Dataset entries
------------------------------------------------------------------------

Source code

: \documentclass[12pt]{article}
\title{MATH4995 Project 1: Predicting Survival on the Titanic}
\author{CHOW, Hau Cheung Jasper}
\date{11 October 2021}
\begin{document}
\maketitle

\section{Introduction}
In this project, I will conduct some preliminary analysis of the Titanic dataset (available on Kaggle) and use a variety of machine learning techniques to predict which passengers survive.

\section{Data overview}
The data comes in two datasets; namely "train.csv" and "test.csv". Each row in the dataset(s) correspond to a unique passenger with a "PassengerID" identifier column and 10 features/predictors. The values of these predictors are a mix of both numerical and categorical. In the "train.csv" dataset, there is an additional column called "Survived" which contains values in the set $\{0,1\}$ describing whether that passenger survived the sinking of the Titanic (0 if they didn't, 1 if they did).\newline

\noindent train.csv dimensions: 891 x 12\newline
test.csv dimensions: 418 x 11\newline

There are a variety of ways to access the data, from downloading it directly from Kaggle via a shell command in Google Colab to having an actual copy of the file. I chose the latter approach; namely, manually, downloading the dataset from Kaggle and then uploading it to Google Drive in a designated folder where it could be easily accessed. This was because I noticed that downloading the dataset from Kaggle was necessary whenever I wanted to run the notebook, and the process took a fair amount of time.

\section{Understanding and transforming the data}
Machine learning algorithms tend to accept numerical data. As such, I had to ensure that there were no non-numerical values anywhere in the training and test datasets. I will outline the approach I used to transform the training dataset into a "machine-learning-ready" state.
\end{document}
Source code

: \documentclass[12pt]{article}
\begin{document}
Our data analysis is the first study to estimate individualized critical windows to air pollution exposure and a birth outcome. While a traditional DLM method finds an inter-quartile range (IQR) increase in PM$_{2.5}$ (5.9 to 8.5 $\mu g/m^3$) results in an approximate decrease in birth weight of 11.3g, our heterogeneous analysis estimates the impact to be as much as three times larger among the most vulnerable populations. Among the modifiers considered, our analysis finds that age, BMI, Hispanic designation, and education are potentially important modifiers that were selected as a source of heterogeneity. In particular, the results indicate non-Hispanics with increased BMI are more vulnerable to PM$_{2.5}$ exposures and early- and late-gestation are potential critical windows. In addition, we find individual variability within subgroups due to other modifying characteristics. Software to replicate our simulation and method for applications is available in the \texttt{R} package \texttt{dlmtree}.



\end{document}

------------------------------------------------------------------------

## Task goal
Every entry should be reproduced word for word.

## Exercise answer
Source code

: \documentclass[12pt]{article}
\title{MATH4995 Project 1: Predicting Survival on the Titanic}
\author{CHOW, Hau Cheung Jasper}
\date{11 October 2021}
\begin{document}
\maketitle

\section{Introduction}
In this project, I will conduct some preliminary analysis of the Titanic dataset (available on Kaggle) and use a variety of machine learning techniques to predict which passengers survive.

\section{Data overview}
The data comes in two datasets; namely "train.csv" and "test.csv". Each row in the dataset(s) correspond to a unique passenger with a "PassengerID" identifier column and 10 features/predictors. The values of these predictors are a mix of both numerical and categorical. In the "train.csv" dataset, there is an additional column called "Survived" which contains values in the set $\{0,1\}$ describing whether that passenger survived the sinking of the Titanic (0 if they didn't, 1 if they did).\newline

\noindent train.csv dimensions: 891 x 12\newline
test.csv dimensions: 418 x 11\newline

There are a variety of ways to access the data, from downloading it directly from Kaggle via a shell command in Google Colab to having an actual copy of the file. I chose the latter approach; namely, manually, downloading the dataset from Kaggle and then uploading it to Google Drive in a designated folder where it could be easily accessed. This was because I noticed that downloading the dataset from Kaggle was necessary whenever I wanted to run the notebook, and the process took a fair amount of time.

\section{Understanding and transforming the data}
Machine learning algorithms tend to accept numerical data. As such, I had to ensure that there were no non-numerical values anywhere in the training and test datasets. I will outline the approach I used to transform the training dataset into a "machine-learning-ready" state.
\end{document}
Source code

: \documentclass[12pt]{article}
\begin{document}
Our data analysis is the first study to estimate individualized critical windows to air pollution exposure and a birth outcome. While a traditional DLM method finds an inter-quartile range (IQR) increase in PM$_{2.5}$ (5.9 to 8.5 $\mu g/m^3$) results in an approximate decrease in birth weight of 11.3g, our heterogeneous analysis estimates the impact to be as much as three times larger among the most vulnerable populations. Among the modifiers considered, our analysis finds that age, BMI, Hispanic designation, and education are potentially important modifiers that were selected as a source of heterogeneity. In particular, the results indicate non-Hispanics with increased BMI are more vulnerable to PM$_{2.5}$ exposures and early- and late-gestation are potential critical windows. In addition, we find individual variability within subgroups due to other modifying characteristics. Software to replicate our simulation and method for applications is available in the \texttt{R} package \texttt{dlmtree}.



\end{document}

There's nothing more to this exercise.